Wallander: Is Sweden really this screwed up?


We'd barely recovered from dealing with Stieg Larsson's dark, absurdly anti-feminine portrayal of Swedish culture in the Liz Salander trilogy. Now we are being assaulted by the recent ascent of his countrymen Henning Mankell's work and its telling of an equally bizarre if decidedly more grounded and depressing tales of a Swedish culture that truly seems to be on the brink of brutally assaulting and killing all woman living there. And we thought that was South Africa's prerogative.   

In any case, the BBC TV Show Wallander, starring a haggard Kenneth Branagh, is entertaining if you can stand watching all kinds of insane criminality and senseless violence happening in a landscape so dripping with idyllic beauty that it practically makes no sense to want to commit any crime let alone the gruesome, dark crimes commit in the show.

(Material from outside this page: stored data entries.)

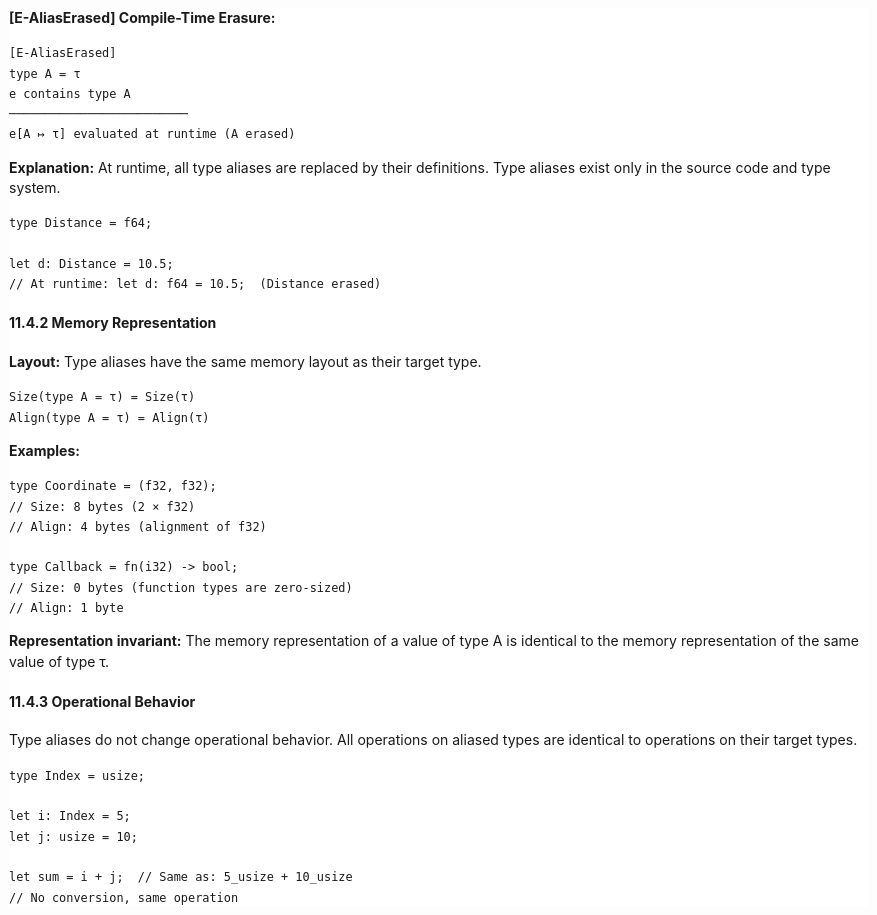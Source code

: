 **[E-AliasErased] Compile-Time Erasure:**
```
[E-AliasErased]
type A = τ
e contains type A
─────────────────────────
e[A ↦ τ] evaluated at runtime (A erased)
```

**Explanation:** At runtime, all type aliases are replaced by their definitions. Type aliases exist only in the source code and type system.

```cantrip
type Distance = f64;

let d: Distance = 10.5;
// At runtime: let d: f64 = 10.5;  (Distance erased)
```

#### 11.4.2 Memory Representation

**Layout:** Type aliases have the same memory layout as their target type.

```
Size(type A = τ) = Size(τ)
Align(type A = τ) = Align(τ)
```

**Examples:**
```cantrip
type Coordinate = (f32, f32);
// Size: 8 bytes (2 × f32)
// Align: 4 bytes (alignment of f32)

type Callback = fn(i32) -> bool;
// Size: 0 bytes (function types are zero-sized)
// Align: 1 byte
```

**Representation invariant:** The memory representation of a value of type A is identical to the memory representation of the same value of type τ.

#### 11.4.3 Operational Behavior

Type aliases do not change operational behavior. All operations on aliased types are identical to operations on their target types.

```cantrip
type Index = usize;

let i: Index = 5;
let j: usize = 10;

let sum = i + j;  // Same as: 5_usize + 10_usize
// No conversion, same operation
```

Seems like Mankell, and probably other Swedish writers, are generally dismayed by the path their country is taking and Mankell specifically wrote the Wallander books particularly as a showcase of what was happening and destined for the Swedish society. The books bring that out a lot and I particularly enjoyed 'The Pyramid' and maybe even 'The Faceless Killers' but the show is a bit more personal to the detective and less about the general state of affairs though you do catch the drift. 

We recently saw all three seasons on Netflix and thankfully each season only has 3 episodes or I'd be wiping more blood off my couch. Though the episodes are rather long - about 90 minutes so it is like watching a slow movie.